Attaining high population densities of desirable bacteria in small volumes should be relatively inexpensive, since the methods to culture bacteria are well known and can be readily applied. However, scaling to the volumes of bacteria needed for whole-lake application would be expensive. Wang et al. (2020) described the use of bacteria as a control because of their “potential effectiveness, species specificity, and eco-friendly characteristics.” While using bacteria to control blooms may eventually be a cost-effective, safe treatment, timing for posting the treatment for general use in a lake for recreation or drinking water is unknown. Since exocellular polysaccharides are also produced by bacteria, a non-contact period for recreational waters might be considered to avoid potential allergic reactions to these by-products. In addition, cyanotoxin analyses should occur, as toxins can be released when cyanobacteria cells die, are lysed, or settle out of the water column and break down in the sediments. This might be mitigated through the addition of a second microcystin-degrading bacterium assemblage, or other treatment agents (for example, oxidation agents such as peroxide or ozone).

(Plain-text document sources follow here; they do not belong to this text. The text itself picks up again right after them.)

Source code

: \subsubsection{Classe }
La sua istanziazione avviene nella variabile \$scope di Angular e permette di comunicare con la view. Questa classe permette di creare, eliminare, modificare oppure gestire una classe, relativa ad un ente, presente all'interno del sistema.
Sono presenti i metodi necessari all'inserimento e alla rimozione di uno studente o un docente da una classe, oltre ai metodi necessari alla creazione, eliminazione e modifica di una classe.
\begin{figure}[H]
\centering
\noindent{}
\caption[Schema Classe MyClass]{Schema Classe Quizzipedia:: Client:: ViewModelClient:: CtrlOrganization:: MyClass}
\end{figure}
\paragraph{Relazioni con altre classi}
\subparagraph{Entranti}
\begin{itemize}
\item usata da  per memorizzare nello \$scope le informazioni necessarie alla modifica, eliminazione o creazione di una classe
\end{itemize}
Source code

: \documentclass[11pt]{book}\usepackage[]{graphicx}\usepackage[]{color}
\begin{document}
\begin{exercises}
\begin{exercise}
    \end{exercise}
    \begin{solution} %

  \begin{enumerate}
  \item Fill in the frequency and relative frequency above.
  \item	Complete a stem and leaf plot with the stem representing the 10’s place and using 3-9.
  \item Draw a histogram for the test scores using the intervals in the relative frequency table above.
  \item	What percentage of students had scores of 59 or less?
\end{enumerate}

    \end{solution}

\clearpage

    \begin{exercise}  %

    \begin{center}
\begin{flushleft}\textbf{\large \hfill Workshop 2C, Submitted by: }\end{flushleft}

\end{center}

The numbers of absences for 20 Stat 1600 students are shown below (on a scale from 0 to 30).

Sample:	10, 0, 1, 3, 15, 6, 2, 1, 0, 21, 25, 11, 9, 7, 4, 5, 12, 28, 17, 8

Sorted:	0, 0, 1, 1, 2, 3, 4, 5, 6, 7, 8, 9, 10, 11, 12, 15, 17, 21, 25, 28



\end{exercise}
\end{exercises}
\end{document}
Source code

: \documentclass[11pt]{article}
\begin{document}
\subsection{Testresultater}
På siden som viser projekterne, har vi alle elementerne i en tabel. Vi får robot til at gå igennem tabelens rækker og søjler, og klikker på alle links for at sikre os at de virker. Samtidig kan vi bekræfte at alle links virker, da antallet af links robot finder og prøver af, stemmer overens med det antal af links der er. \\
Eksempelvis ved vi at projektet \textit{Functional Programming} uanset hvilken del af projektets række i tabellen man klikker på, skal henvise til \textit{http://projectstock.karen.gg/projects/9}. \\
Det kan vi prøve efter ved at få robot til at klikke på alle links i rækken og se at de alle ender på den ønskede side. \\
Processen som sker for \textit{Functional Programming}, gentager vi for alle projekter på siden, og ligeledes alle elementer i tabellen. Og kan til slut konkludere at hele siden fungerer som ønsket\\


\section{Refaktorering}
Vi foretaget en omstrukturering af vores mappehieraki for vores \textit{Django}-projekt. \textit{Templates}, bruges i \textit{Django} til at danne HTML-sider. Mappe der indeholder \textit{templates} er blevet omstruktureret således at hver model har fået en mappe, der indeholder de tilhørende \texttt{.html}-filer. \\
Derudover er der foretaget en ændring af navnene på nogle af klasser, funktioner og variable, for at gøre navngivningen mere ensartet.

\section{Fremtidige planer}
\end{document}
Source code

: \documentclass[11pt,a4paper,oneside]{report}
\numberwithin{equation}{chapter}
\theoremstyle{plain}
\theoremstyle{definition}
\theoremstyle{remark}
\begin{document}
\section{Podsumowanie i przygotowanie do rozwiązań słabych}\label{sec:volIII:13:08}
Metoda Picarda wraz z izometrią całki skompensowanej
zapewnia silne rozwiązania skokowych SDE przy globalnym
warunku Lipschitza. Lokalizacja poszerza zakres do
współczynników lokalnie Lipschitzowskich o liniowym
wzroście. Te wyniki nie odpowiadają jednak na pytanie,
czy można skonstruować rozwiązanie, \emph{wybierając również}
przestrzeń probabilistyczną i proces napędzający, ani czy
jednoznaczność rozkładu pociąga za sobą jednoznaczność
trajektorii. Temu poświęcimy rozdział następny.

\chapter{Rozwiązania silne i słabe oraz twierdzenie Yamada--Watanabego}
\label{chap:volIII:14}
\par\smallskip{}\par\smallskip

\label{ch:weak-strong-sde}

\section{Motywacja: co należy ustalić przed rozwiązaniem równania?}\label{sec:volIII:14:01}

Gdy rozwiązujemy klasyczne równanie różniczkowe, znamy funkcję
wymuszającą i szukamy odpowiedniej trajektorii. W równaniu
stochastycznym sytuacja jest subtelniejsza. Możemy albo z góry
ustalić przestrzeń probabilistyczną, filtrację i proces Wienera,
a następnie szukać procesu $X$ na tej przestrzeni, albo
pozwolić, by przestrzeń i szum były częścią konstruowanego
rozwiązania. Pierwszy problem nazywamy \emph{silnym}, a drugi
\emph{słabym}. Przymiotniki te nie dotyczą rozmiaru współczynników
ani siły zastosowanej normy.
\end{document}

- Water body types: Pond, lake/reservoir
- Surface area: Small
- Depth: Any depth
- Trophic status: Eutrophic
- Any mixing regime
- Alkaline systems
- Water body uses: Recreation, drinking water
- Confined to bloom area or isolated coves
NATURE OF HCB
- Surface bloom of cyanobacteria (Microcystis aeruginosa is a good candidate)
- Toxic and nontoxic HCBs
- Intervention strategy
The use of bacteria, viruses, fungi, or protozoa for cyanobacteria removal requires a surface cyanobacteria bloom, a high density of the effective biological agent, and interventions to ensure high bioagent–cyanobacteria contact (for example, bioflocculation or floatation carriers). A section of a lake can be isolated (for example, a cove on the windward side of the lake or vertical weir curtains dropped in a lake).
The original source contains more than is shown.